Factors promoting BPT in health service development

Logistic regression analysis suggested that the group of BPT-experienced and the group of BPT-inexperienced but willing to perform have different learning support strategies for capacity building. Although the odds ratios of items corresponding to facilitating factors were highest in both groups, knowledge of BPT was most important in the experienced group, while awareness of the importance of BPT was most important in the inexperienced group. In addition, none of the items corresponding to behavioral style/experience and enhancement factors were listed by the experienced group, while five items were listed by the inexperienced group. This suggests that it is effective to provide learning support for the inexperienced group to make them aware of the importance of BPT, to enable them to make use of their own experience of difficulties in health service development, to reduce their burden by using successful practices as models, and to establish a system in which they can receive support from their supervisors in this process. We think that these results suggest what kind of support is needed to promote BPT in the future.

Policy recommendations

BPT is the process of implementing and disseminating proven best practice. The promotion of BPT is expected to serve as a method of evidence-based practice that can produce effects most efficiently. We recommend that national and local governments proceed with the following policies, as our findings described above have elucidated the key points in developing a system to promote BPT. These include: (1) seeking the leadership of, and collaboration with experienced PHNs and supervisors to nurture an enabling organizational culture for BPT; and to that end (2) establishing a system to ensure opportunities for learning and information exchange to obtain knowledge about BPT, heighten awareness of its importance and enhance willingness to perform; (3) working with researchers and other experts to develop criteria for evaluating the quality of practice and its applicability to the local community, as well as implementation guidelines in order to develop EBP; (4) building a website and collecting case studies to facilitate the search for best practice; and (5) supporting to secure budget at the local government level to advance those activities.
In its Policy Brief [19], the World Health Organization lists cost effectiveness, adaptation of values/norms/needs, simple to understand and use, opportunity for trial, having observable benefits and adaptability, among others, as requirements for transferring service and policy innovations in health systems. A previous study [20] reported that a strong institutional capacity and the existence of research partnerships are two of the factors facilitating knowledge transfer among policymakers and researchers.
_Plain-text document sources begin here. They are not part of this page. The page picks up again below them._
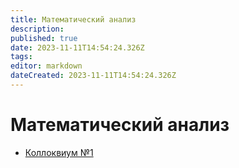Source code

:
 ```yaml
---
title: Математический анализ
description: 
published: true
date: 2023-11-11T14:54:24.326Z
tags: 
editor: markdown
dateCreated: 2023-11-11T14:54:24.326Z
---
```


# Математический анализ

- [Коллоквиум №1](/matan/kollok1)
We believe that those findings are relevant in promoting actions (1) and (5) or in developing the criteria and guidelines for action (3). Elsewhere, findings might be leveraged from the education, business and implementation science sectors where expertise has been accumulated concerning the transfer of best practice. Our research will help provide increasingly diverse perspectives for promoting BPT, after identifying requirements to develop a system to promote BPT.
In addition, there are currently many D&I models that contribute to improving the quality of health services [21]. In the future, to develop a capacity building system for PHNs, we may be able to draw on the consolidated framework for implementation research (CFIR) [18], the model for adaptation design and impact (MADI) [22], and the existing training course “Putting Public Health Evidence in Action” [23], which include items similar to those identified in this survey. I think it would also be useful to consider a Japanese version of the training course by modifying them to fit the Japanese context identified in this survey results.

Limitations

There are two limitations of the present research. First, being a cross-sectional study, our research was limited to analyzing relevance and therefore could not identify causalities. Second, as the first nationwide survey on the actual conditions of BPT by PHNs, this research only covered PHNs stationed at the government offices and health centers of prefectures and major cities, who are often involved in health service development, and therefore cannot elucidate the actual conditions of PHNs working in other municipalities. As the first survey of its kind, we also had to cover the whole public health sector. Going forward, however, criteria for evaluating the quality of best practice and methods of BPT will need to be considered for each area and type of health service.

Conclusions

Through a nationwide survey, this research elucidated for the first time the actual conditions of BPT by PHNs in Japan and related factors. Although less than half (43.2%) have experience in BPT in health service development, more than 80% are willing to perform going forward. Significant factors for both the group with experience in BPT and the group with willingness to perform include an organizational culture that promotes BPT, as well as multiple elements of the workplace environment and facilitating factors related to knowledge and learning, which indicates the importance of developing a system to promote BPT at the workplace level. The need for criteria to evaluate the adaptability of best practice regarding the experienced group, and to evaluate the quality of practice concerning the willing group, also highlights the importance for practitioners and experts, including researchers, to work together to develop practical guidelines. Urgent actions are needed to develop a system to promote BPT from diverse perspectives, building on the findings of this research.

Acknowledgements

We would like to express our sincere gratitude to all the public health nurses who took time out of their busy schedules to participate in the nationwide survey.

Declarations

The study was conducted with the approval of the Ethics Committee for Observational Study, Osaka University Hospital (Approval No. 19285 dated November 5, 2019) and all the procedures were followed in accordance with the Declaration of Helsinki. As informed consent, we confirmed all participants gave consent to participation in the survey by ticking the appropriate box in the document and returning it. All authors have read and approved submission of the manuscript.
Not Applicable.

Competing interests

The authors declare no competing interests.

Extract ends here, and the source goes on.